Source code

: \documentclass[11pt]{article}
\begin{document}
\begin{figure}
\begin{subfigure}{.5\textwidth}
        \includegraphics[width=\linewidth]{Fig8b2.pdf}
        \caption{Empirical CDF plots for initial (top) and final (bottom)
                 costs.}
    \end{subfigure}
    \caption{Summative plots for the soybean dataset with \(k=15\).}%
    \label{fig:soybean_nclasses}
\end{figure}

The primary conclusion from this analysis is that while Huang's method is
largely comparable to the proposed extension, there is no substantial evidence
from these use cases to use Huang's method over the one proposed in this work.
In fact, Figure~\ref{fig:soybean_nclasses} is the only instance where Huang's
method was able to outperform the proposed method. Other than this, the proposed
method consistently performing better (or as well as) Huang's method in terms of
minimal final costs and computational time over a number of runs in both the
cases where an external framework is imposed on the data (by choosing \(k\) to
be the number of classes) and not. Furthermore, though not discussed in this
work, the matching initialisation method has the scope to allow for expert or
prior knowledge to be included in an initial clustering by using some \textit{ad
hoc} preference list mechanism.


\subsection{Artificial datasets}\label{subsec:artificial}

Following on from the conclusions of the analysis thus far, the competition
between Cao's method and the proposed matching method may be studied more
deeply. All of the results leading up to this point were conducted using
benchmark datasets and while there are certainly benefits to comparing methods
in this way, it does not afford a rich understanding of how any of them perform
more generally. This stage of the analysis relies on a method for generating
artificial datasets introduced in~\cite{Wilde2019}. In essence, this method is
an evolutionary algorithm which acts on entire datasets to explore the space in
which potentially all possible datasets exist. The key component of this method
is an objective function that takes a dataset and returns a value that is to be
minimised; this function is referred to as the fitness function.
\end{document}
-- -- --
▸ Work required
What is needed here is an exact copy of all the records above.

▸ Result for this exercise
Source code

: \documentclass[11pt]{article}
\begin{document}
\begin{figure}
\begin{subfigure}{.5\textwidth}
        \includegraphics[width=\linewidth]{Fig8b2.pdf}
        \caption{Empirical CDF plots for initial (top) and final (bottom)
                 costs.}
    \end{subfigure}
    \caption{Summative plots for the soybean dataset with \(k=15\).}%
    \label{fig:soybean_nclasses}
\end{figure}

The primary conclusion from this analysis is that while Huang's method is
largely comparable to the proposed extension, there is no substantial evidence
from these use cases to use Huang's method over the one proposed in this work.
In fact, Figure~\ref{fig:soybean_nclasses} is the only instance where Huang's
method was able to outperform the proposed method. Other than this, the proposed
method consistently performing better (or as well as) Huang's method in terms of
minimal final costs and computational time over a number of runs in both the
cases where an external framework is imposed on the data (by choosing \(k\) to
be the number of classes) and not. Furthermore, though not discussed in this
work, the matching initialisation method has the scope to allow for expert or
prior knowledge to be included in an initial clustering by using some \textit{ad
hoc} preference list mechanism.


\subsection{Artificial datasets}\label{subsec:artificial}

Following on from the conclusions of the analysis thus far, the competition
between Cao's method and the proposed matching method may be studied more
deeply. All of the results leading up to this point were conducted using
benchmark datasets and while there are certainly benefits to comparing methods
in this way, it does not afford a rich understanding of how any of them perform
more generally. This stage of the analysis relies on a method for generating
artificial datasets introduced in~\cite{Wilde2019}. In essence, this method is
an evolutionary algorithm which acts on entire datasets to explore the space in
which potentially all possible datasets exist. The key component of this method
is an objective function that takes a dataset and returns a value that is to be
minimised; this function is referred to as the fitness function.
\end{document}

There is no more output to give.